-- Material provided follows --
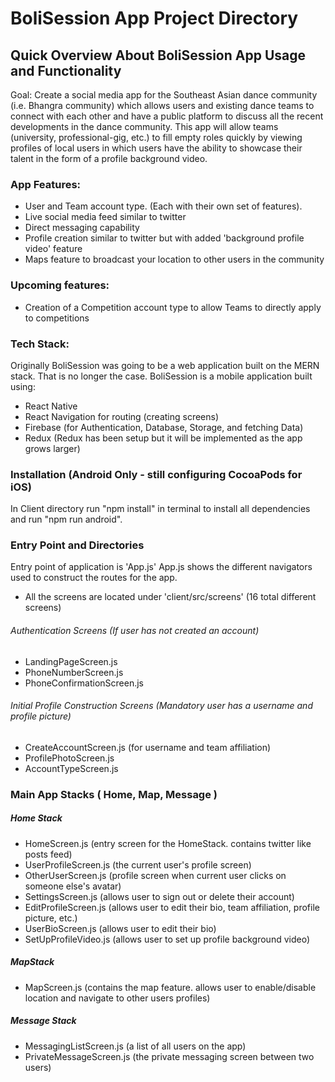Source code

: # BoliSession App Project Directory

## Quick Overview About BoliSession App Usage and Functionality
Goal: Create a social media app for the Southeast Asian dance community (i.e. Bhangra community) which allows users and existing dance teams to connect with each other and have a public platform to discuss all the recent developments in the dance community. This app will allow teams (university, professional-gig, etc.) to fill empty roles quickly by viewing profiles of local users in which users have the ability to showcase their talent in the form of a profile background video.

### App Features: 
- User and Team account type. (Each with their own set of features).
- Live social media feed similar to twitter 
- Direct messaging capability 
- Profile creation similar to twitter but with added 'background profile video' feature
- Maps feature to broadcast your location to other users in the community

### Upcoming features:
- Creation of a Competition account type to allow Teams to directly apply to competitions


### Tech Stack:
Originally BoliSession was going to be a web application built on the MERN stack. That is no longer the case.
BoliSession is a mobile application built using: 
- React Native 
- React Navigation for routing (creating screens)
- Firebase (for Authentication, Database, Storage, and fetching Data)
- Redux (Redux has been setup but it will be implemented as the app grows larger)

### Installation (Android Only - still configuring CocoaPods for iOS)
In Client directory run "npm install" in terminal to install all dependencies and run "npm run android".

### Entry Point and Directories
Entry point of application is 'App.js'
App.js shows the different navigators used to construct the routes for the app.

- All the screens are located under 'client/src/screens' (16 total different screens)

###### Authentication Screens (If user has not created an account)
- LandingPageScreen.js
- PhoneNumberScreen.js
- PhoneConfirmationScreen.js

###### Initial Profile Construction Screens (Mandatory user has a username and profile picture)
- CreateAccountScreen.js (for username and team affiliation)
- ProfilePhotoScreen.js
- AccountTypeScreen.js

### Main App Stacks ( Home, Map, Message )
##### Home Stack
- HomeScreen.js          (entry screen for the HomeStack. contains twitter like posts feed)
- UserProfileScreen.js   (the current user's profile screen)
- OtherUserScreen.js     (profile screen when current user clicks on someone else's avatar)
- SettingsScreen.js      (allows user to sign out or delete their account)
- EditProfileScreen.js   (allows user to edit their bio, team affiliation, profile picture, etc.)
- UserBioScreen.js       (allows user to edit their bio)
- SetUpProfileVideo.js   (allows user to set up profile background video)

##### MapStack
- MapScreen.js (contains the map feature. allows user to enable/disable location and navigate to other users profiles)

##### Message Stack
- MessagingListScreen.js  (a list of all users on the app)
- PrivateMessageScreen.js (the private messaging screen between two users)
-- Material provided concluded --
- [Exercise brief]: May I have exactly the lines from the one containing "##### Home Stack" through the last line of the data, both included?

- [Exercise response]:
##### Home Stack
- HomeScreen.js          (entry screen for the HomeStack. contains twitter like posts feed)
- UserProfileScreen.js   (the current user's profile screen)
- OtherUserScreen.js     (profile screen when current user clicks on someone else's avatar)
- SettingsScreen.js      (allows user to sign out or delete their account)
- EditProfileScreen.js   (allows user to edit their bio, team affiliation, profile picture, etc.)
- UserBioScreen.js       (allows user to edit their bio)
- SetUpProfileVideo.js   (allows user to set up profile background video)

##### MapStack
- MapScreen.js (contains the map feature. allows user to enable/disable location and navigate to other users profiles)

##### Message Stack
- MessagingListScreen.js  (a list of all users on the app)
- PrivateMessageScreen.js (the private messaging screen between two users)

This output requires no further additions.